第12話

 ゲームでは、非戦闘民が数多く逃げ込んだ場所であり、比較的安全とされている地下に、人間たちの拠点が築かれていた。


 大型で強いモンスターは、序盤では地上で多く生息していたため、地下や地中にいるモンスター相手なら、何とか対処が追いついていたからだ。


 非戦闘民といえど、地球文明の名残である兵器の数々だって残っている。それらを駆使すれば、いくら『民』と位置づけされた者たちであっても、戦っていけるというわけだ。


 そんな地下拠点のことを、ゲームでは【アンダーガイア】と呼び、巨大な〝ベース〟として存在していた。


(そこなら情報収集にうってつけだしな)


 大勢が集う場所なので、情報には事欠かない。また〝ベース〟を守る『勇者』もいるし、今のところは一番安全な区域のはずだ。そう判断し、その入り口へと向かった。


「――確かここだったよな」


 瓦礫に埋もれている場所が目に映る。よく探すと、人が通れるくらいの穴があり、下へと通じている階段も発見できた。

 そう、ここはかつては地下鉄へと通じる階段だった場所だ。

 人間たちは、地下鉄を利用して、拠点を形作ったのである。


(けど、問題は……ここが〝ベース〟として存在してるかどうか、だよな)


 ゲームでは、地球変貌が起こって、多くの人間たちがパニックに陥り、ただただ逃げ惑う日々がしばらく続く。

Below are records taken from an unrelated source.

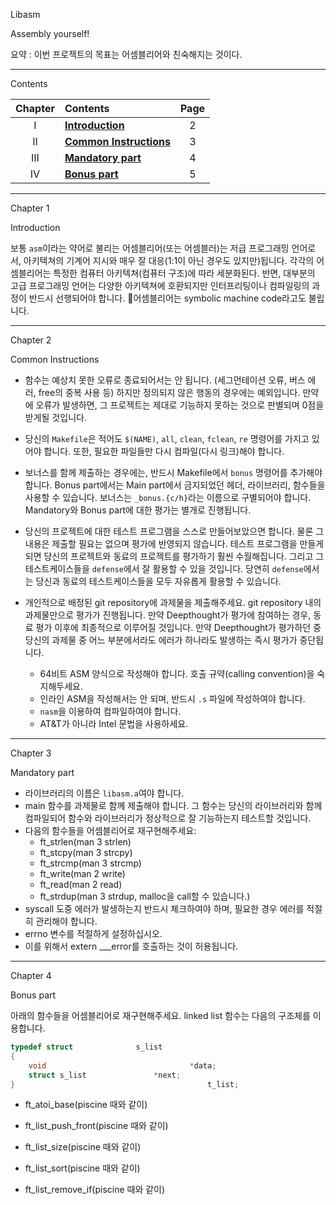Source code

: Libasm

Assembly yourself!



요약 : 이번 프로젝트의 목표는 어셈블리어와 친숙해지는 것이다. 



---
Contents

| Chapter | Contents | Page |
|:---:|:---|:---:|
| I | [__Introduction__]() | 2 |
| II | [__Common Instructions__]() | 3 |
| III | [__Mandatory part__]() |  4 |
| IV | [__Bonus part__]() |  5 |



---





Chapter 1

Introduction

보통 `asm`이라는 약어로 불리는 어셈블리어(또는 어셈블러)는 저급 프로그래밍 언어로서, 아키텍쳐의 기계어 지시와 매우 잘 대응(1:1이 아닌 경우도 있지만)됩니다. 각각의 어셈블리어는 특정한 컴퓨터 아키텍쳐(컴퓨터 구조)에 따라 세분화된다. 반면, 대부분의 고급 프로그래밍 언어는 다양한 아키텍쳐에 호환되지만 인터프리팅이나 컴파일링의 과정이 반드시 선행되어야 합니다. 어셈블리어는 symbolic machine code라고도 불립니다. 



---



Chapter 2

Common Instructions

* 함수는 예상치 못한 오류로 종료되어서는 안 됩니다. (세그먼테이션 오류, 버스 에러, free의 중복 사용 등) 하지만 정의되지 않은 행동의 경우에는 예외입니다. 만약에 오류가 발생하면, 그 프로젝트는 제대로 기능하지 못하는 것으로 판별되며 0점을 받게될 것입니다. 
* 당신의 `Makefile`은 적어도 `$(NAME)`, `all`, `clean`, `fclean`, `re` 명령어를 가지고 있어야 합니다. 또한, 필요한 파일들만 다시 컴파일(다시 링크)해야 합니다. 
* 보너스를 함께 제출하는 경우에는, 반드시 Makefile에서 `bonus` 명령어를 추가해야 합니다. Bonus part에서는 Main part에서 금지되었던 헤더, 라이브러리, 함수들을 사용할 수 있습니다. 보너스는 `_bonus.{c/h}`라는 이름으로 구별되어야 합니다. Mandatory와 Bonus part에 대한 평가는 별개로 진행됩니다. 

* 당신의 프로젝트에 대한 테스트 프로그램을 스스로 만들어보았으면 합니다. 물론 그 내용은 제출할 필요는 없으며 평가에 반영되지 않습니다. 테스트 프로그램을 만들게 되면 당신의 프로젝트와 동료의 프로젝트를 평가하기 훨씬 수월해집니다. 그리고 그 테스트케이스들을 `defense`에서 잘 활용할 수 있을 것입니다. 당연히 `defense`에서는 당신과 동료의 테스트케이스들을 모두 자유롭게 활용할 수 있습니다. 

* 개인적으로 배정된 git repository에 과제물을 제출해주세요. git repository 내의 과제물만으로 평가가 진행됩니다. 만약 Deepthought가 평가에 참여하는 경우, 동료 평가 이후에 최종적으로 이루어질 것입니다. 만약 Deepthought가 평가하던 중 당신의 과제물 중 어느 부분에서라도 에러가 하나라도 발생하는 즉시 평가가 중단됩니다. 

  * 64비트 ASM 양식으로 작성해야 합니다. 호출 규약(calling convention)을 숙지해두세요. 
  * 인라인 ASM을 작성해서는 안 되며, 반드시 `.s` 파일에 작성하여야 합니다. 
  * `nasm`을 이용하여 컴파일하여야 합니다. 
  * AT&T가 아니라 Intel 문법을 사용하세요. 

  

---



Chapter 3

Mandatory part

* 라이브러리의 이름은 `libasm.a`여야 합니다. 
* main 함수를 과제물로 함께 제출해야 합니다. 그 함수는 당신의 라이브러리와 함께 컴파일되어 함수와 라이브러리가 정상적으로 잘 기능하는지 테스트할 것입니다. 
* 다음의 함수들을 어셈블리어로 재구현해주세요:
  * ft_strlen(man 3 strlen)
  * ft_stcpy(man 3 strcpy)
  * ft_strcmp(man 3 strcmp)
  * ft_write(man 2 write)
  * ft_read(man 2 read)
  * ft_strdup(man 3 strdup, malloc을 call할 수 있습니다.)
* syscall 도중 에러가 발생하는지 반드시 체크하여야 하며, 필요한 경우 에러를 적절히 관리해야 합니다. 
* errno 변수를 적절하게 설정하십시오. 
* 이를 위해서 extern ___error를 호출하는 것이 허용됩니다. 



---



Chapter 4

Bonus part

아래의 함수들을 어셈블리어로 재구현해주세요. linked list 함수는 다음의 구조체를 이용합니다. 



```C
typedef struct				s_list
{
	void								*data;
	struct s_list				*next;
}											t_list;
```



* ft_atoi_base(piscine 때와 같이)
* ft_list_push_front(piscine 때와 같이)

* ft_list_size(piscine 때와 같이)
* ft_list_sort(piscine 때와 같이)
* ft_list_remove_if(piscine 때와 같이)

 そして、自然と人間たちは、その逃げ場所として地下を選び、そこに〝ベース〟を作り、モンスターたちと戦っていくのだ。

 突如として終末世界に成り果てた地球で、冷静に行動できる者たちなどタカが知れている。ほとんどの者たちは、ただただ生き抜くために、隠れ場所を探す。

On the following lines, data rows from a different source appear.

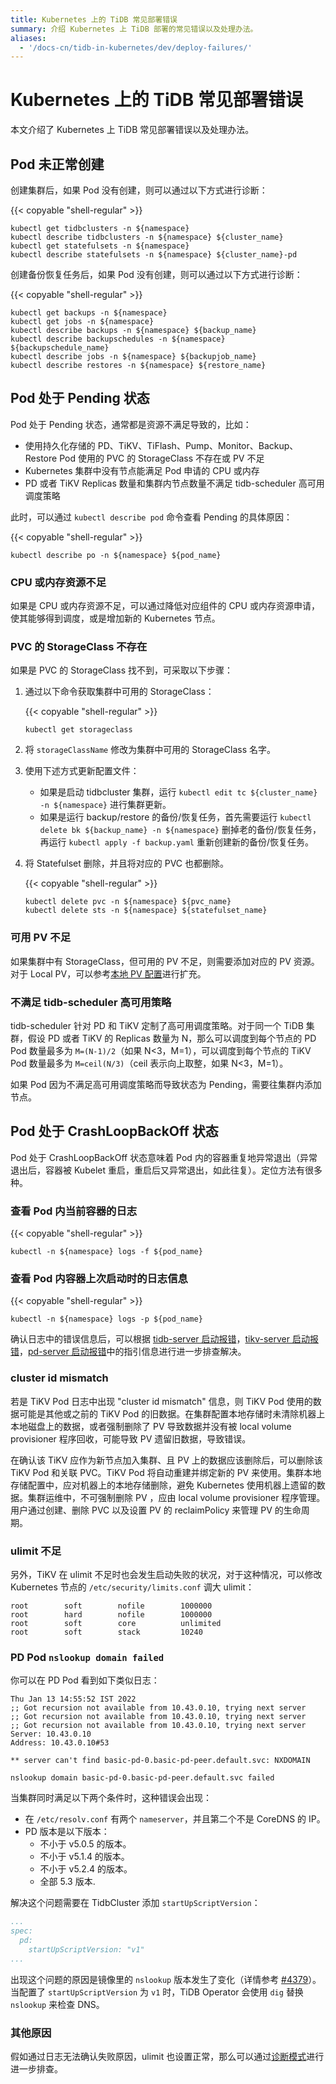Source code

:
 ```yaml
---
title: Kubernetes 上的 TiDB 常见部署错误
summary: 介绍 Kubernetes 上 TiDB 部署的常见错误以及处理办法。
aliases:
  - '/docs-cn/tidb-in-kubernetes/dev/deploy-failures/'
---
```


# Kubernetes 上的 TiDB 常见部署错误

本文介绍了 Kubernetes 上 TiDB 常见部署错误以及处理办法。

## Pod 未正常创建

创建集群后，如果 Pod 没有创建，则可以通过以下方式进行诊断：

{{< copyable "shell-regular" >}}

```shell
kubectl get tidbclusters -n ${namespace}
kubectl describe tidbclusters -n ${namespace} ${cluster_name}
kubectl get statefulsets -n ${namespace}
kubectl describe statefulsets -n ${namespace} ${cluster_name}-pd
```

创建备份恢复任务后，如果 Pod 没有创建，则可以通过以下方式进行诊断：

{{< copyable "shell-regular" >}}

```shell
kubectl get backups -n ${namespace}
kubectl get jobs -n ${namespace}
kubectl describe backups -n ${namespace} ${backup_name}
kubectl describe backupschedules -n ${namespace} ${backupschedule_name}
kubectl describe jobs -n ${namespace} ${backupjob_name}
kubectl describe restores -n ${namespace} ${restore_name}
```

## Pod 处于 Pending 状态

Pod 处于 Pending 状态，通常都是资源不满足导致的，比如：

* 使用持久化存储的 PD、TiKV、TiFlash、Pump、Monitor、Backup、Restore Pod 使用的 PVC 的 StorageClass 不存在或 PV 不足
* Kubernetes 集群中没有节点能满足 Pod 申请的 CPU 或内存
* PD 或者 TiKV Replicas 数量和集群内节点数量不满足 tidb-scheduler 高可用调度策略

此时，可以通过 `kubectl describe pod` 命令查看 Pending 的具体原因：

{{< copyable "shell-regular" >}}

```
kubectl describe po -n ${namespace} ${pod_name}
```

### CPU 或内存资源不足

如果是 CPU 或内存资源不足，可以通过降低对应组件的 CPU 或内存资源申请，使其能够得到调度，或是增加新的 Kubernetes 节点。

### PVC 的 StorageClass 不存在

如果是 PVC 的 StorageClass 找不到，可采取以下步骤：

1. 通过以下命令获取集群中可用的 StorageClass：

    {{< copyable "shell-regular" >}}

    ```
    kubectl get storageclass
    ```

2. 将 `storageClassName` 修改为集群中可用的 StorageClass 名字。

3. 使用下述方式更新配置文件：

   * 如果是启动 tidbcluster 集群，运行 `kubectl edit tc ${cluster_name} -n ${namespace}` 进行集群更新。
   * 如果是运行 backup/restore 的备份/恢复任务，首先需要运行 `kubectl delete bk ${backup_name} -n ${namespace}` 删掉老的备份/恢复任务，再运行 `kubectl apply -f backup.yaml` 重新创建新的备份/恢复任务。

4. 将 Statefulset 删除，并且将对应的 PVC 也都删除。

    {{< copyable "shell-regular" >}}

    ```
    kubectl delete pvc -n ${namespace} ${pvc_name}
    kubectl delete sts -n ${namespace} ${statefulset_name}
    ```

### 可用 PV 不足

如果集群中有 StorageClass，但可用的 PV 不足，则需要添加对应的 PV 资源。对于 Local PV，可以参考[本地 PV 配置](configure-storage-class.md#本地-pv-配置)进行扩充。

### 不满足 tidb-scheduler 高可用策略

tidb-scheduler 针对 PD 和 TiKV 定制了高可用调度策略。对于同一个 TiDB 集群，假设 PD 或者 TiKV 的 Replicas 数量为 N，那么可以调度到每个节点的 PD Pod 数量最多为 `M=(N-1)/2`（如果 N<3，M=1），可以调度到每个节点的 TiKV Pod 数量最多为 `M=ceil(N/3)`（ceil 表示向上取整，如果 N<3，M=1）。

如果 Pod 因为不满足高可用调度策略而导致状态为 Pending，需要往集群内添加节点。

## Pod 处于 CrashLoopBackOff 状态

Pod 处于 CrashLoopBackOff 状态意味着 Pod 内的容器重复地异常退出（异常退出后，容器被 Kubelet 重启，重启后又异常退出，如此往复）。定位方法有很多种。

### 查看 Pod 内当前容器的日志

{{< copyable "shell-regular" >}}

```shell
kubectl -n ${namespace} logs -f ${pod_name}
```

### 查看 Pod 内容器上次启动时的日志信息

{{< copyable "shell-regular" >}}

```shell
kubectl -n ${namespace} logs -p ${pod_name}
```

确认日志中的错误信息后，可以根据 [tidb-server 启动报错](https://pingcap.com/docs-cn/v3.0/how-to/troubleshoot/cluster-setup/#tidb-server-启动报错)，[tikv-server 启动报错](https://pingcap.com/docs-cn/v3.0/how-to/troubleshoot/cluster-setup/#tikv-server-启动报错)，[pd-server 启动报错](https://pingcap.com/docs-cn/v3.0/how-to/troubleshoot/cluster-setup/#pd-server-启动报错)中的指引信息进行进一步排查解决。

### cluster id mismatch

若是 TiKV Pod 日志中出现 "cluster id mismatch" 信息，则 TiKV Pod 使用的数据可能是其他或之前的 TiKV Pod 的旧数据。在集群配置本地存储时未清除机器上本地磁盘上的数据，或者强制删除了 PV 导致数据并没有被 local volume provisioner 程序回收，可能导致 PV 遗留旧数据，导致错误。

在确认该 TiKV 应作为新节点加入集群、且 PV 上的数据应该删除后，可以删除该 TiKV Pod 和关联 PVC。TiKV Pod 将自动重建并绑定新的 PV 来使用。集群本地存储配置中，应对机器上的本地存储删除，避免 Kubernetes 使用机器上遗留的数据。集群运维中，不可强制删除 PV ，应由 local volume provisioner 程序管理。用户通过创建、删除 PVC 以及设置 PV 的 reclaimPolicy 来管理 PV 的生命周期。

### ulimit 不足

另外，TiKV 在 ulimit 不足时也会发生启动失败的状况，对于这种情况，可以修改 Kubernetes 节点的 `/etc/security/limits.conf` 调大 ulimit：

```
root        soft        nofile        1000000
root        hard        nofile        1000000
root        soft        core          unlimited
root        soft        stack         10240
```

### PD Pod `nslookup domain failed`

你可以在 PD Pod 看到如下类似日志：

```
Thu Jan 13 14:55:52 IST 2022
;; Got recursion not available from 10.43.0.10, trying next server
;; Got recursion not available from 10.43.0.10, trying next server
;; Got recursion not available from 10.43.0.10, trying next server
Server: 10.43.0.10
Address: 10.43.0.10#53

** server can't find basic-pd-0.basic-pd-peer.default.svc: NXDOMAIN

nslookup domain basic-pd-0.basic-pd-peer.default.svc failed
```

当集群同时满足以下两个条件时，这种错误会出现：

- 在 `/etc/resolv.conf` 有两个 `nameserver`，并且第二个不是 CoreDNS 的 IP。
- PD 版本是以下版本：
    - 不小于 v5.0.5 的版本。
    - 不小于 v5.1.4 的版本。
    - 不小于 v5.2.4 的版本。
    - 全部 5.3 版本.

解决这个问题需要在 TidbCluster 添加 `startUpScriptVersion`：

```yaml
...
spec:
  pd:
    startUpScriptVersion: "v1"
...
```

出现这个问题的原因是镜像里的 `nslookup` 版本发生了变化（详情参考 [#4379](http://github.com/pingcap/tidb-operator/pull/4379)）。当配置了 `startUpScriptVersion` 为 `v1` 时，TiDB Operator 会使用 `dig` 替换 `nslookup` 来检查 DNS。

### 其他原因

假如通过日志无法确认失败原因，ulimit 也设置正常，那么可以通过[诊断模式](tips.md#诊断模式)进行进一步排查。
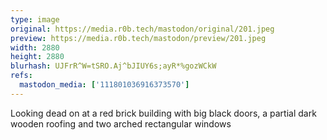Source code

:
 ```yaml
---
type: image
original: https://media.r0b.tech/mastodon/original/201.jpeg
preview: https://media.r0b.tech/mastodon/preview/201.jpeg
width: 2880
height: 2880
blurhash: UJFrR^W=tSRO.Aj^bJIUY6s;ayR*%gozWCkW
refs:
  mastodon_media: ['111801036916373570']
---
```


Looking dead on at a red brick building with big black doors, a partial dark wooden roofing and two arched rectangular windows 
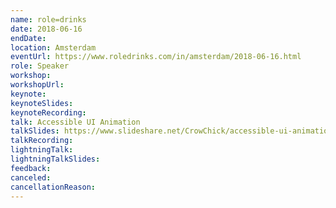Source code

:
 ```yaml
---
name: role=drinks
date: 2018-06-16
endDate: 
location: Amsterdam
eventUrl: https://www.roledrinks.com/in/amsterdam/2018-06-16.html
role: Speaker
workshop:
workshopUrl:
keynote: 
keynoteSlides: 
keynoteRecording: 
talk: Accessible UI Animation
talkSlides: https://www.slideshare.net/CrowChick/accessible-ui-animation
talkRecording: 
lightningTalk: 
lightningTalkSlides: 
feedback: 
canceled:
cancellationReason:
---
```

 その流れで、段々と地下には人間が集まって集落ができていくのだ。


(ゲームじゃ、主人公が訪れる際には、もうかなりの人が集まってて〝ベース〟が出来上がってたけど、今はまだ五日だしなぁ)


 人が集まって、そこが集落になるには、相応の時間がかかるだろう。さすがに五日やそこらで、ゲームのような立派な〝ベース〟が出来上がるとは思えない。


(まあ、ゲームで主人公が【アンダーガイア】に訪れるのは、序盤の後期からだしな)


 それはメインストーリーにも繋がりのある流れだ。

 さすがに五日目では、まだ集落としては機能していないかもしれないと思ったが、耳を澄ますと、下の方から人の話し声が聞こえてきた。

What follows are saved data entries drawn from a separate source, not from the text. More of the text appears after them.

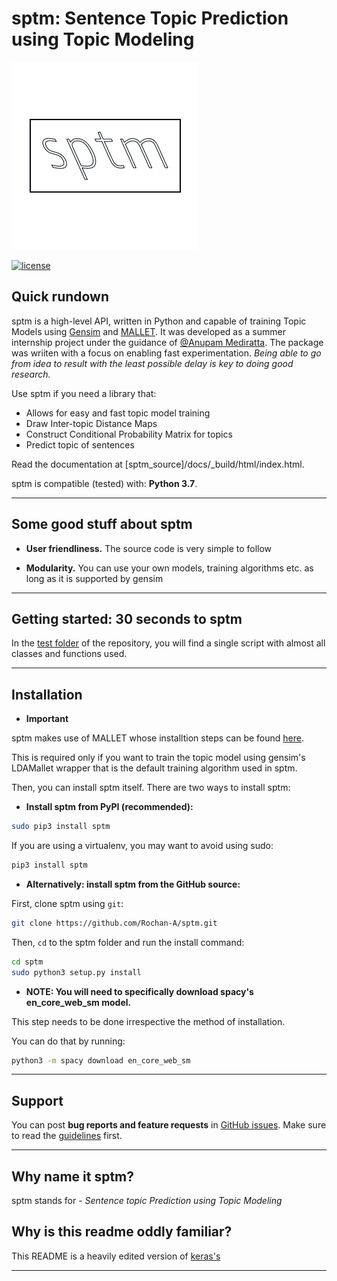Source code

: # sptm: Sentence Topic Prediction using Topic Modeling

![sptm logo](img/sptm-logo.png)

[![license](https://img.shields.io/github/license/mashape/apistatus.svg?maxAge=2592000)](https://github.com/Rochan-A/sptm/blob/master/LICENSE)

## Quick rundown

sptm is a high-level API, written in Python and capable of training Topic Models using [Gensim](https://github.com/rare-technologies/gensim) and [MALLET](http://mallet.cs.umass.edu/). It was developed as a summer internship project under the guidance of [@Anupam Mediratta](https://github.com/anupamme). The package was wriiten with a focus on enabling fast experimentation. *Being able to go from idea to result with the least possible delay is key to doing good research.*

Use sptm if you need a library that:

- Allows for easy and fast topic model training
- Draw Inter-topic Distance Maps
- Construct Conditional Probability Matrix for topics
- Predict topic of sentences

Read the documentation at [sptm_source]/docs/_build/html/index.html.

sptm is compatible (tested) with: __Python 3.7__.

------------------

## Some good stuff about sptm

- __User friendliness.__ The source code is very simple to follow

- __Modularity.__ You can use your own models, training algorithms etc. as long as it is supported by gensim

------------------

## Getting started: 30 seconds to sptm

In the [test folder](https://github.com/Rochan-A/sptm/tree/master/test) of the repository, you will find a single script with almost all classes and functions used.

------------------


## Installation

- **Important**

sptm makes use of MALLET whose installtion steps can be found [here](http://mallet.cs.umass.edu/download.php).

This is required only if you want to train the topic model using gensim's LDAMallet wrapper that is the default training algorithm used in sptm.

Then, you can install sptm itself. There are two ways to install sptm:

- **Install sptm from PyPI (recommended):**

```sh
sudo pip3 install sptm
```

If you are using a virtualenv, you may want to avoid using sudo:

```sh
pip3 install sptm
```

- **Alternatively: install sptm from the GitHub source:**

First, clone sptm using `git`:

```sh
git clone https://github.com/Rochan-A/sptm.git
```

 Then, `cd` to the sptm folder and run the install command:
```sh
cd sptm
sudo python3 setup.py install
```

- **NOTE: You will need to specifically download spacy's **en_core_web_sm** model.**

This step needs to be done irrespective the method of installation.

You can do that by running:

```sh
python3 -m spacy download en_core_web_sm
```
------------------

## Support

You can post **bug reports and feature requests** in [GitHub issues](https://github.com/Rochan-A/sptm/issues). Make sure to read the [guidelines](https://github.com/Rochan-A/sptm/blob/master/CONTRIBUTING.md) first.

------------------

## Why name it sptm?

sptm stands for - *Sentence topic Prediction using Topic Modeling*

## Why is this readme oddly familiar?

This README is a heavily edited version of [keras's](https://keras.io)

------------------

(そうだよな。まだ〝ベース〟として成立してなくても、人間たちの隠れ場所としては便利だろうし)


 だから、そこそこの人間が逃げ隠れている可能性が高い。

 十束は、意を決し地下へ降りていくことに決めた。何にしても、ここらで情報収集を優先した方が良いと判断したからだ。


 そうして、狭い通路を静かに抜けると、その先は、鉄パイプなどを繋ぎ合わせて作ったであろうバリケードで塞がっていた。

 だが、そのバリケードのすぐ向こう側には、二人の男が、気軽に会話をしている。先ほどの話し声は、この連中からだったのだ。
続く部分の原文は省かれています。